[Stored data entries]
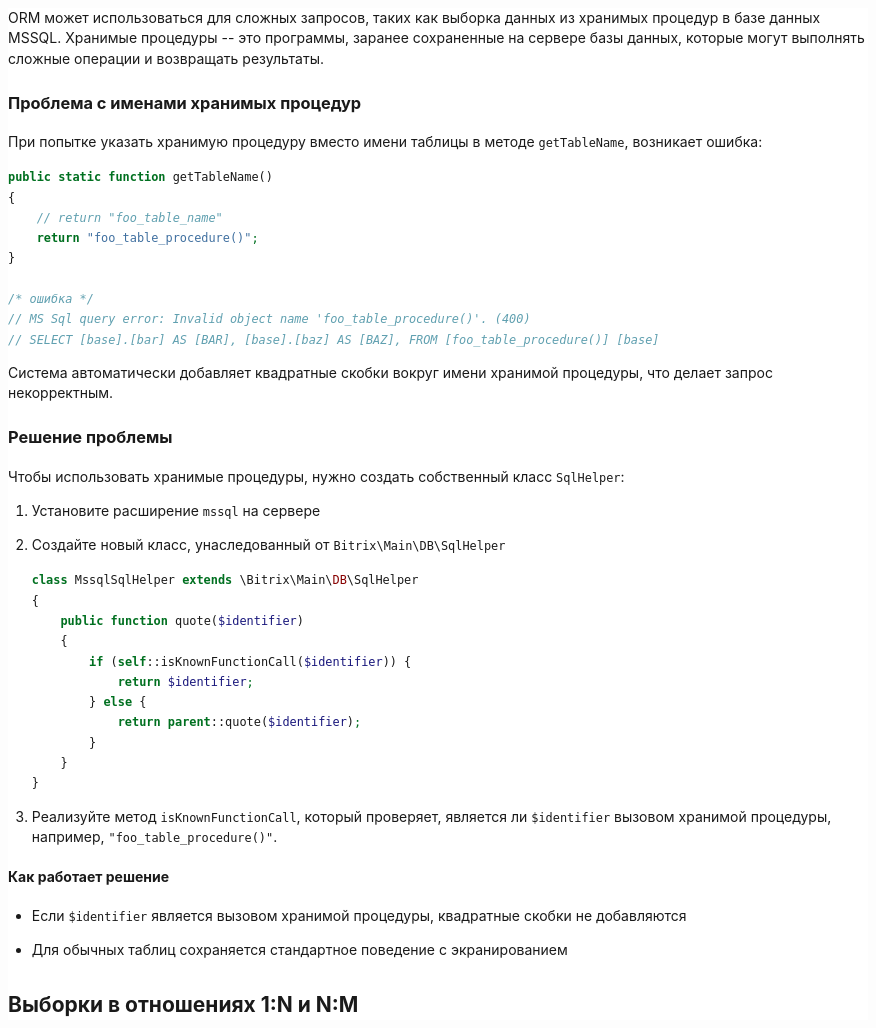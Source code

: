ORM может использоваться для сложных запросов, таких как выборка данных из хранимых процедур в базе данных MSSQL. Хранимые процедуры -- это программы, заранее сохраненные на сервере базы данных, которые могут выполнять сложные операции и возвращать результаты.

### Проблема с именами хранимых процедур

При попытке указать хранимую процедуру вместо имени таблицы в методе `getTableName`, возникает ошибка:

```php
public static function getTableName()
{
    // return "foo_table_name"
    return "foo_table_procedure()";
}

/* ошибка */
// MS Sql query error: Invalid object name 'foo_table_procedure()'. (400)
// SELECT [base].[bar] AS [BAR], [base].[baz] AS [BAZ], FROM [foo_table_procedure()] [base]
```

Система автоматически добавляет квадратные скобки вокруг имени хранимой процедуры, что делает запрос некорректным.

### Решение проблемы

Чтобы использовать хранимые процедуры, нужно создать собственный класс `SqlHelper`:

1. Установите расширение `mssql` на сервере

2. Создайте новый класс, унаследованный от `Bitrix\Main\DB\SqlHelper`

   ```php
   class MssqlSqlHelper extends \Bitrix\Main\DB\SqlHelper
   {
       public function quote($identifier)
       {
           if (self::isKnownFunctionCall($identifier)) {
               return $identifier;
           } else {
               return parent::quote($identifier);
           }
       }
   }
   ```

3. Реализуйте метод `isKnownFunctionCall`, который проверяет, является ли `$identifier` вызовом хранимой процедуры, например, `"foo_table_procedure()"`.

#### Как работает решение

-  Если `$identifier` является вызовом хранимой процедуры, квадратные скобки не добавляются

-  Для обычных таблиц сохраняется стандартное поведение с экранированием

## Выборки в отношениях 1:N и N:M
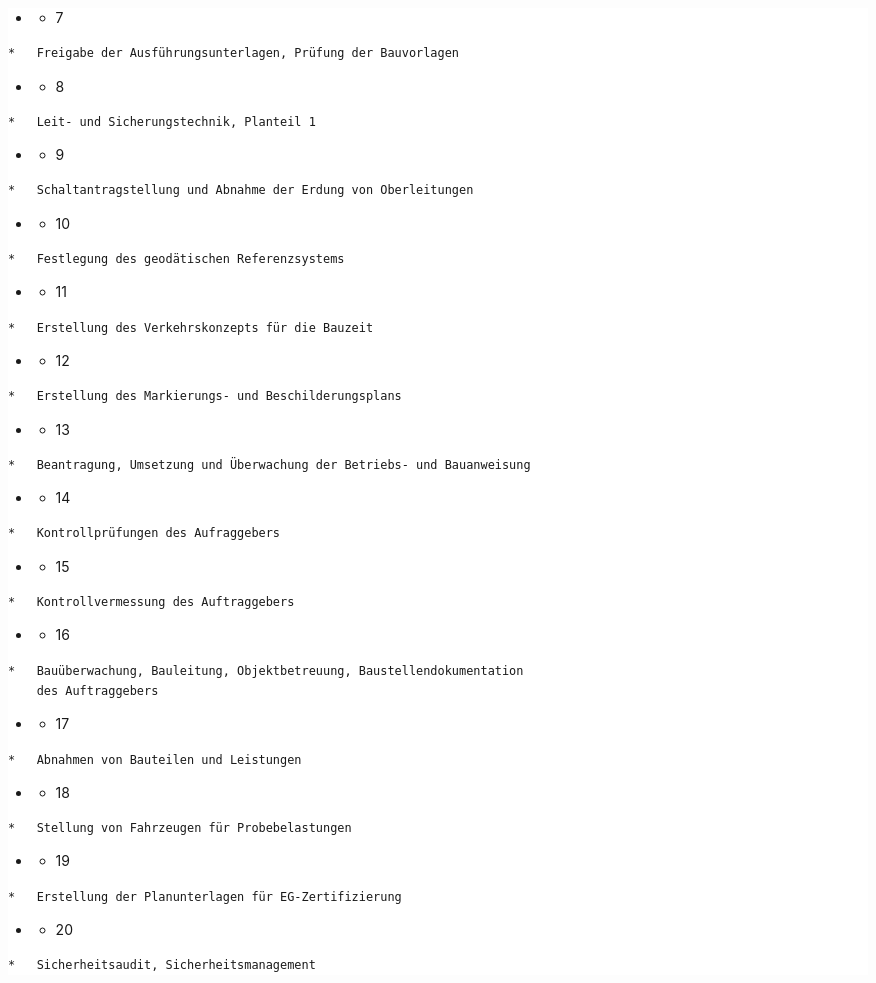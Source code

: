 *    *   7

    *   Freigabe der Ausführungsunterlagen, Prüfung der Bauvorlagen


*    *   8

    *   Leit- und Sicherungstechnik, Planteil 1


*    *   9

    *   Schaltantragstellung und Abnahme der Erdung von Oberleitungen


*    *   10

    *   Festlegung des geodätischen Referenzsystems


*    *   11

    *   Erstellung des Verkehrskonzepts für die Bauzeit


*    *   12

    *   Erstellung des Markierungs- und Beschilderungsplans


*    *   13

    *   Beantragung, Umsetzung und Überwachung der Betriebs- und Bauanweisung


*    *   14

    *   Kontrollprüfungen des Aufraggebers


*    *   15

    *   Kontrollvermessung des Auftraggebers


*    *   16

    *   Bauüberwachung, Bauleitung, Objektbetreuung, Baustellendokumentation
        des Auftraggebers


*    *   17

    *   Abnahmen von Bauteilen und Leistungen


*    *   18

    *   Stellung von Fahrzeugen für Probebelastungen


*    *   19

    *   Erstellung der Planunterlagen für EG-Zertifizierung


*    *   20

    *   Sicherheitsaudit, Sicherheitsmanagement

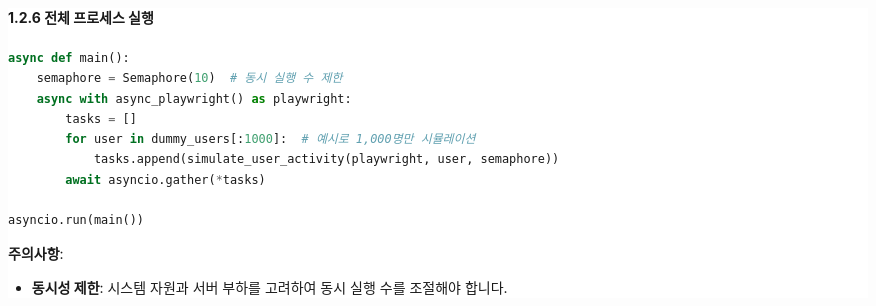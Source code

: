 #### **1.2.6 전체 프로세스 실행**

```python
async def main():
    semaphore = Semaphore(10)  # 동시 실행 수 제한
    async with async_playwright() as playwright:
        tasks = []
        for user in dummy_users[:1000]:  # 예시로 1,000명만 시뮬레이션
            tasks.append(simulate_user_activity(playwright, user, semaphore))
        await asyncio.gather(*tasks)

asyncio.run(main())
```

**주의사항**:

- **동시성 제한**: 시스템 자원과 서버 부하를 고려하여 동시 실행 수를 조절해야 합니다.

- _PROMPT_: How many of the lines above contain the string "Bitrix"? Give the number only.

- _RESPONSE AREA_: 2